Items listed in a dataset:
☆ ☆ ☆

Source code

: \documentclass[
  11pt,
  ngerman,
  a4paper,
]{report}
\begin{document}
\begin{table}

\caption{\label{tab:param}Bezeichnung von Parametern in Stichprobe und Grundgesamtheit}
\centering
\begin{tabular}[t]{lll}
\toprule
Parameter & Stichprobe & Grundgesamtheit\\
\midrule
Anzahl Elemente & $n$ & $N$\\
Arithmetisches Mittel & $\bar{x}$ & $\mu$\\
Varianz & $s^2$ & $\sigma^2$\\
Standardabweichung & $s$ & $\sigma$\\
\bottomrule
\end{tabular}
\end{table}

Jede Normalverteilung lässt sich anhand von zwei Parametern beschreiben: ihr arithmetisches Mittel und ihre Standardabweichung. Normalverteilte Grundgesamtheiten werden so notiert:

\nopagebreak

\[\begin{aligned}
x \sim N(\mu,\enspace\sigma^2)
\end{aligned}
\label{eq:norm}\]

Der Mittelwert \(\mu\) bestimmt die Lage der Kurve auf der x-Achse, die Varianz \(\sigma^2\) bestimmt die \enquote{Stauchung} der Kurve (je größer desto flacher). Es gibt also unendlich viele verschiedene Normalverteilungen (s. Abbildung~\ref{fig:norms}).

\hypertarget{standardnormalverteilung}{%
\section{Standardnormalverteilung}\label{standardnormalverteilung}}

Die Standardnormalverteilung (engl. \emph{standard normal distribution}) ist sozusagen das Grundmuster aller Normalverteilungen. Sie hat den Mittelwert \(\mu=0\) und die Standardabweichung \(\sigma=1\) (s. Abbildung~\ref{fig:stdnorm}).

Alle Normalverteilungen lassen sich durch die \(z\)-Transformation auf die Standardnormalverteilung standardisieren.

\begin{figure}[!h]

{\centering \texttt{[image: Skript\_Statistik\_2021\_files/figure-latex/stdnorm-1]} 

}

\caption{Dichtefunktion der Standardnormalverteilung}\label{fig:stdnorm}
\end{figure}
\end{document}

☆ ☆ ☆

● **ACTIVITY**
Write the entries above out again, unchanged and complete.

● **SOLUTION TO THE EXERCISE**
Source code

: \documentclass[
  11pt,
  ngerman,
  a4paper,
]{report}
\begin{document}
\begin{table}

\caption{\label{tab:param}Bezeichnung von Parametern in Stichprobe und Grundgesamtheit}
\centering
\begin{tabular}[t]{lll}
\toprule
Parameter & Stichprobe & Grundgesamtheit\\
\midrule
Anzahl Elemente & $n$ & $N$\\
Arithmetisches Mittel & $\bar{x}$ & $\mu$\\
Varianz & $s^2$ & $\sigma^2$\\
Standardabweichung & $s$ & $\sigma$\\
\bottomrule
\end{tabular}
\end{table}

Jede Normalverteilung lässt sich anhand von zwei Parametern beschreiben: ihr arithmetisches Mittel und ihre Standardabweichung. Normalverteilte Grundgesamtheiten werden so notiert:

\nopagebreak

\[\begin{aligned}
x \sim N(\mu,\enspace\sigma^2)
\end{aligned}
\label{eq:norm}\]

Der Mittelwert \(\mu\) bestimmt die Lage der Kurve auf der x-Achse, die Varianz \(\sigma^2\) bestimmt die \enquote{Stauchung} der Kurve (je größer desto flacher). Es gibt also unendlich viele verschiedene Normalverteilungen (s. Abbildung~\ref{fig:norms}).

\hypertarget{standardnormalverteilung}{%
\section{Standardnormalverteilung}\label{standardnormalverteilung}}

Die Standardnormalverteilung (engl. \emph{standard normal distribution}) ist sozusagen das Grundmuster aller Normalverteilungen. Sie hat den Mittelwert \(\mu=0\) und die Standardabweichung \(\sigma=1\) (s. Abbildung~\ref{fig:stdnorm}).

Alle Normalverteilungen lassen sich durch die \(z\)-Transformation auf die Standardnormalverteilung standardisieren.

\begin{figure}[!h]

{\centering \texttt{[image: Skript\_Statistik\_2021\_files/figure-latex/stdnorm-1]} 

}

\caption{Dichtefunktion der Standardnormalverteilung}\label{fig:stdnorm}
\end{figure}
\end{document}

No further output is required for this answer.